The lesion was fully examined and its approximate dimensions recorded as 3cm×2cm×2cm. Histopathology of the initial biopsy was reported as consistent with a lipoblastoma. The best management for this was surgical enucleation. This was discussed with the parents. The patient was subsequently admitted for the removal of the benign tumour. A peritumoral incision was made into the mucosa. Blunt dissection was carried out around the mass and bipolar diathermy used as necessary. The specimen was sent for histopathological examination. The post-operative period was unremarkable and the child was discharged the following day.

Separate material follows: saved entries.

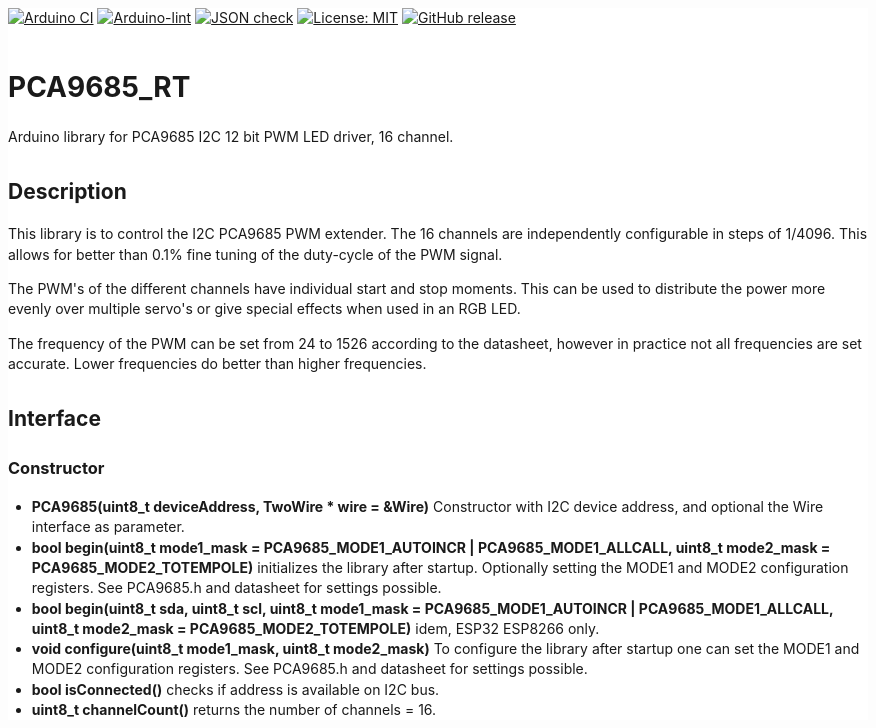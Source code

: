 
[![Arduino CI](https://github.com/RobTillaart/PCA9685_RT/workflows/Arduino%20CI/badge.svg)](https://github.com/marketplace/actions/arduino_ci)
[![Arduino-lint](https://github.com/RobTillaart/PCA9685_RT/actions/workflows/arduino-lint.yml/badge.svg)](https://github.com/RobTillaart/PCA9685_RT/actions/workflows/arduino-lint.yml)
[![JSON check](https://github.com/RobTillaart/PCA9685_RT/actions/workflows/jsoncheck.yml/badge.svg)](https://github.com/RobTillaart/PCA9685_RT/actions/workflows/jsoncheck.yml)
[![License: MIT](https://img.shields.io/badge/license-MIT-green.svg)](https://github.com/RobTillaart/PCA9685_RT/blob/master/LICENSE)
[![GitHub release](https://img.shields.io/github/release/RobTillaart/PCA9685_RT.svg?maxAge=3600)](https://github.com/RobTillaart/PCA9685_RT/releases)


# PCA9685_RT

Arduino library for PCA9685 I2C 12 bit PWM LED driver, 16 channel.


## Description

This library is to control the I2C PCA9685 PWM extender. 
The 16 channels are independently configurable in steps of 1/4096.
This allows for better than 0.1% fine tuning of the duty-cycle
of the PWM signal. 

The PWM's of the different channels have individual start and stop moments. 
This can be used to distribute the power more evenly over multiple servo's 
or give special effects when used in an RGB LED.

The frequency of the PWM can be set from 24 to 1526 according to the datasheet, 
however in practice not all frequencies are set accurate.
Lower frequencies do better than higher frequencies.


## Interface


### Constructor

- **PCA9685(uint8_t deviceAddress, TwoWire \* wire = &Wire)** Constructor with I2C device address, 
and optional the Wire interface as parameter.
- **bool begin(uint8_t mode1_mask = PCA9685_MODE1_AUTOINCR | PCA9685_MODE1_ALLCALL, uint8_t mode2_mask = PCA9685_MODE2_TOTEMPOLE)** 
initializes the library after startup. Optionally setting the MODE1 and MODE2 configuration registers. 
See PCA9685.h and datasheet for settings possible.
- **bool begin(uint8_t sda, uint8_t scl, uint8_t mode1_mask = PCA9685_MODE1_AUTOINCR | PCA9685_MODE1_ALLCALL, uint8_t mode2_mask = PCA9685_MODE2_TOTEMPOLE)** 
idem, ESP32 ESP8266 only. 
- **void configure(uint8_t mode1_mask, uint8_t mode2_mask)** 
To configure the library after startup one can set the MODE1 and MODE2 configuration registers. 
See PCA9685.h and datasheet for settings possible.
- **bool isConnected()** checks if address is available on I2C bus.
- **uint8_t channelCount()** returns the number of channels = 16.
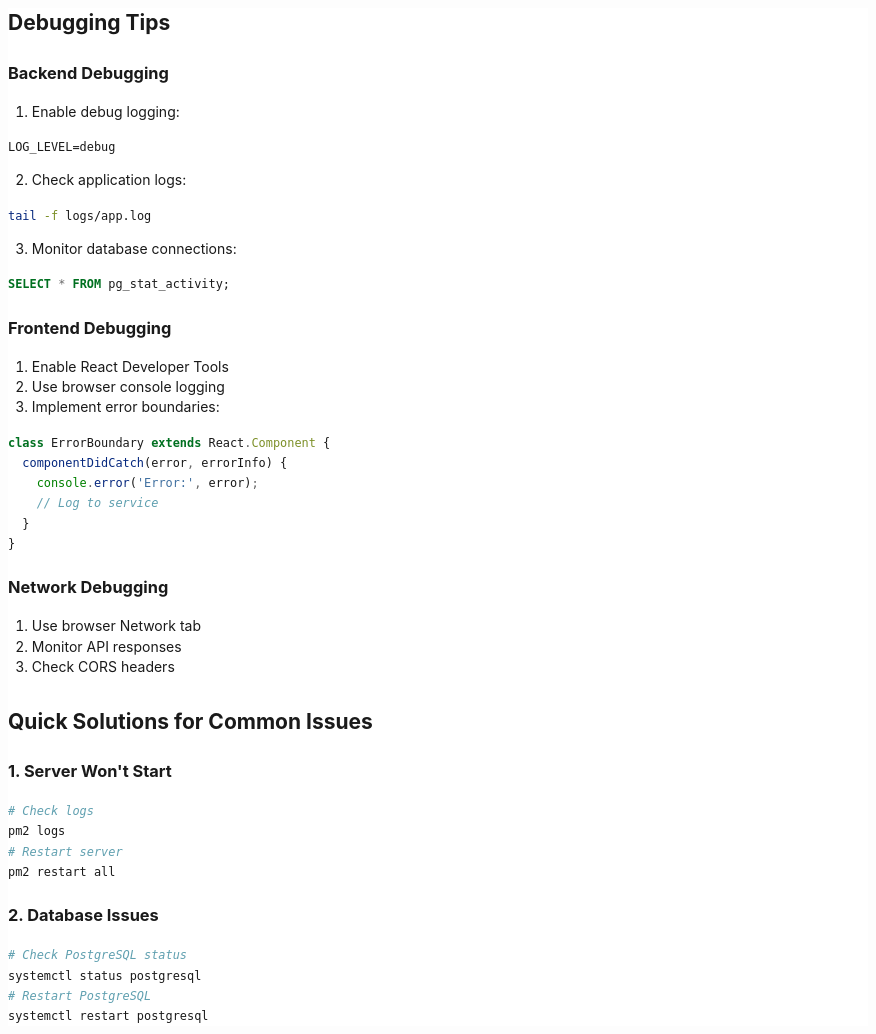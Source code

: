 ## Debugging Tips

### Backend Debugging
1. Enable debug logging:
```env
LOG_LEVEL=debug
```

2. Check application logs:
```bash
tail -f logs/app.log
```

3. Monitor database connections:
```sql
SELECT * FROM pg_stat_activity;
```

### Frontend Debugging
1. Enable React Developer Tools
2. Use browser console logging
3. Implement error boundaries:
```javascript
class ErrorBoundary extends React.Component {
  componentDidCatch(error, errorInfo) {
    console.error('Error:', error);
    // Log to service
  }
}
```

### Network Debugging
1. Use browser Network tab
2. Monitor API responses
3. Check CORS headers

## Quick Solutions for Common Issues

### 1. Server Won't Start
```bash
# Check logs
pm2 logs
# Restart server
pm2 restart all
```

### 2. Database Issues
```bash
# Check PostgreSQL status
systemctl status postgresql
# Restart PostgreSQL
systemctl restart postgresql
```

Histopathological examination revealed a nodular lesion with a diffuse infiltrative margin extending into skeletal muscle (Fig. 1) and mixed salivary tissue. The nodules were composed of lobules of mature and primitive adipose tissue (Fig. 2) with a myxoid appearance in places and delineated by fibrous septa. Numerous lipoblasts were present along with spindle and stellate cells more reminiscent of primitive mesenchyme. There was no significant pleomorphism and mitotic figures were inconspicuous. Overall, the features of primitive adipose tissue and infiltrative margin represent a lipoblastomatosis rather than a lipoblastoma. The lesion extended to margins of resection in several places and therefore complete excision was not achieved. Regular follow-ups of the child would be needed as there is a risk of recurrence.

  • View full-size image.
  • Fig. 1. 

    Specimen showing islands of myxoid grey-white primitive adipose tissue extending through the stroma, with residual islands of skeletal muscle (40x magnification).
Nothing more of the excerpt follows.